И все-таки проглядел! Без пятнадцати одиннадцать как-то разом толпа образовалась, обычная, послересторанная: приостанавливались довыяснить отношения, происходил последний на сегодняшний день расклад на пары, просто говорили и прощались…
Он увидел жену — вроде ее — уже возле такси. И узнал лишь потому, как она резко вертанулась на месте и юркнула в открытую дверцу. Следом с той же стремительностью скрылся в такси и мужчина. В форме или нет, Михаил не заметил. Машина, словно жену воровали и водитель заранее знал, куда ехать, ни секунды не медля, рванулась с места и… Он не только шагу не успел шагнуть, он даже подумать об этом не успел!
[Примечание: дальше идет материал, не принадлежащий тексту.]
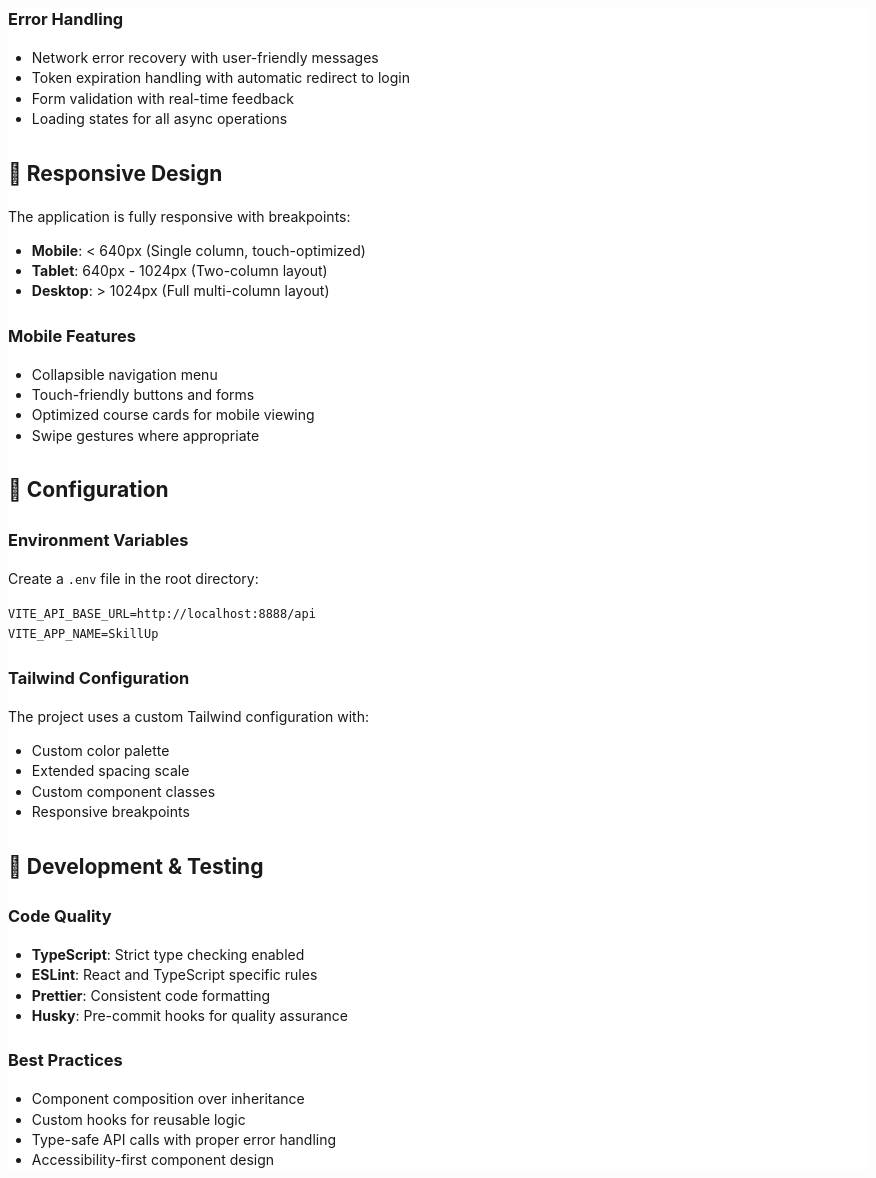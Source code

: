 ### Error Handling
- Network error recovery with user-friendly messages
- Token expiration handling with automatic redirect to login
- Form validation with real-time feedback
- Loading states for all async operations

## 📱 Responsive Design

The application is fully responsive with breakpoints:
- **Mobile**: < 640px (Single column, touch-optimized)
- **Tablet**: 640px - 1024px (Two-column layout)
- **Desktop**: > 1024px (Full multi-column layout)

### Mobile Features
- Collapsible navigation menu
- Touch-friendly buttons and forms
- Optimized course cards for mobile viewing
- Swipe gestures where appropriate

## 🔧 Configuration

### Environment Variables
Create a `.env` file in the root directory:
```env
VITE_API_BASE_URL=http://localhost:8888/api
VITE_APP_NAME=SkillUp
```

### Tailwind Configuration
The project uses a custom Tailwind configuration with:
- Custom color palette
- Extended spacing scale
- Custom component classes
- Responsive breakpoints

## 🧪 Development & Testing

### Code Quality
- **TypeScript**: Strict type checking enabled
- **ESLint**: React and TypeScript specific rules
- **Prettier**: Consistent code formatting
- **Husky**: Pre-commit hooks for quality assurance

### Best Practices
- Component composition over inheritance
- Custom hooks for reusable logic
- Type-safe API calls with proper error handling
- Accessibility-first component design

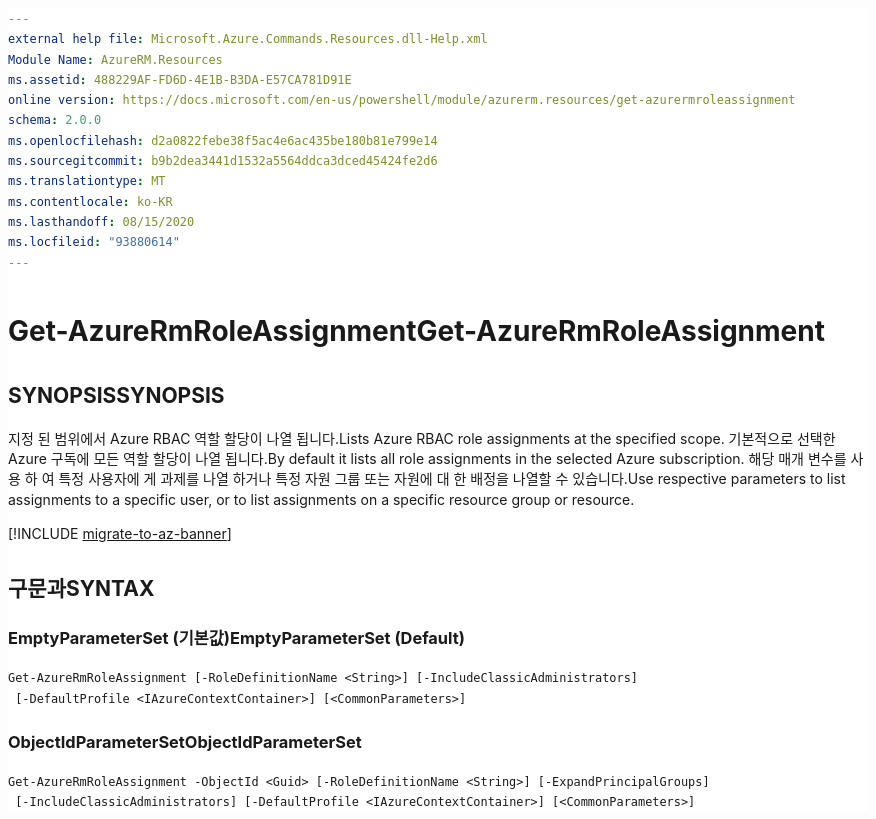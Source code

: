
 ```yaml
---
external help file: Microsoft.Azure.Commands.Resources.dll-Help.xml
Module Name: AzureRM.Resources
ms.assetid: 488229AF-FD6D-4E1B-B3DA-E57CA781D91E
online version: https://docs.microsoft.com/en-us/powershell/module/azurerm.resources/get-azurermroleassignment
schema: 2.0.0
ms.openlocfilehash: d2a0822febe38f5ac4e6ac435be180b81e799e14
ms.sourcegitcommit: b9b2dea3441d1532a5564ddca3dced45424fe2d6
ms.translationtype: MT
ms.contentlocale: ko-KR
ms.lasthandoff: 08/15/2020
ms.locfileid: "93880614"
---
```

# <span data-ttu-id="d24c3-101">Get-AzureRmRoleAssignment</span><span class="sxs-lookup"><span data-stu-id="d24c3-101">Get-AzureRmRoleAssignment</span></span>

## <span data-ttu-id="d24c3-102">SYNOPSIS</span><span class="sxs-lookup"><span data-stu-id="d24c3-102">SYNOPSIS</span></span>
<span data-ttu-id="d24c3-103">지정 된 범위에서 Azure RBAC 역할 할당이 나열 됩니다.</span><span class="sxs-lookup"><span data-stu-id="d24c3-103">Lists Azure RBAC role assignments at the specified scope.</span></span>
<span data-ttu-id="d24c3-104">기본적으로 선택한 Azure 구독에 모든 역할 할당이 나열 됩니다.</span><span class="sxs-lookup"><span data-stu-id="d24c3-104">By default it lists all role assignments in the selected Azure subscription.</span></span>
<span data-ttu-id="d24c3-105">해당 매개 변수를 사용 하 여 특정 사용자에 게 과제를 나열 하거나 특정 자원 그룹 또는 자원에 대 한 배정을 나열할 수 있습니다.</span><span class="sxs-lookup"><span data-stu-id="d24c3-105">Use respective parameters to list assignments to a specific user, or to list assignments on a specific resource group or resource.</span></span>

[!INCLUDE [migrate-to-az-banner](../../includes/migrate-to-az-banner.md)]

## <span data-ttu-id="d24c3-106">구문과</span><span class="sxs-lookup"><span data-stu-id="d24c3-106">SYNTAX</span></span>

### <span data-ttu-id="d24c3-107">EmptyParameterSet (기본값)</span><span class="sxs-lookup"><span data-stu-id="d24c3-107">EmptyParameterSet (Default)</span></span>
```
Get-AzureRmRoleAssignment [-RoleDefinitionName <String>] [-IncludeClassicAdministrators]
 [-DefaultProfile <IAzureContextContainer>] [<CommonParameters>]
```

### <span data-ttu-id="d24c3-108">ObjectIdParameterSet</span><span class="sxs-lookup"><span data-stu-id="d24c3-108">ObjectIdParameterSet</span></span>
```
Get-AzureRmRoleAssignment -ObjectId <Guid> [-RoleDefinitionName <String>] [-ExpandPrincipalGroups]
 [-IncludeClassicAdministrators] [-DefaultProfile <IAzureContextContainer>] [<CommonParameters>]
```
Как стоял, так остался стоять — в полной ошарашенности, не веря, не желая верить свершившемуся! В то, что очень уж все просто: раз, прыг — и жизнь-то… жизнь-то распалась! А как дальше жить?.. И поплелся от ресторана, едва волоча ноги, хоть и был совершенно трезв. С выдергой в дипломате, которой оставалось лишь самому себе башку размозжить! Что же она наделала-то, все думал, что же она?! И набираясь сил, чтоб дожить до утра, твердил мысленно, что завтра в их большом промышленном городе произойдет маленькая трагедия. Чуть-чуть, совсем немного уменьшится его население. На два человека. Он будет кончать ее долго… А потом завершит и свои дела — на ее угасающих глазах… Так добрел Михаил до двери своей квартиры и, открывая еще, услышал женские громкие голоса… Лариска была дома! И те две девки из ресторана — с нею! Три бутылки вина с ресторанными штемпелями — на столе! «Не ругайся, — Лариска бросилась обнимать, — женушка твоя маленько загуляла!..» И с обескураживающей открытостью, не подозревая о том, что Михаил все видел, призналась, как в ресторане ее охмурял один офицер, подъезжал с разных сторон, в гости звал, а она ему ответила, заплатишь, мол, за наш столик, все к тебе поедем — тот зажался, денег с собой мало, заюлил, в следующий раз, говорит, ха-ха-ха… «А если бы он заплатил?» — столбенел Михаил. «Не заплатил бы», — твердила Лариска. «А если бы?!» — «Что я, дура, что ли, не вижу! Не ругайся же при людях». А он хоть и супил брови, сдерживался: внутри все таяло, радовался! Как щенок, как последний щенок — радовался,! И выпивал из принесенных бутылок, танцевал, а как уж потом целовал, как счастливо целовал жену!.. Как щенок.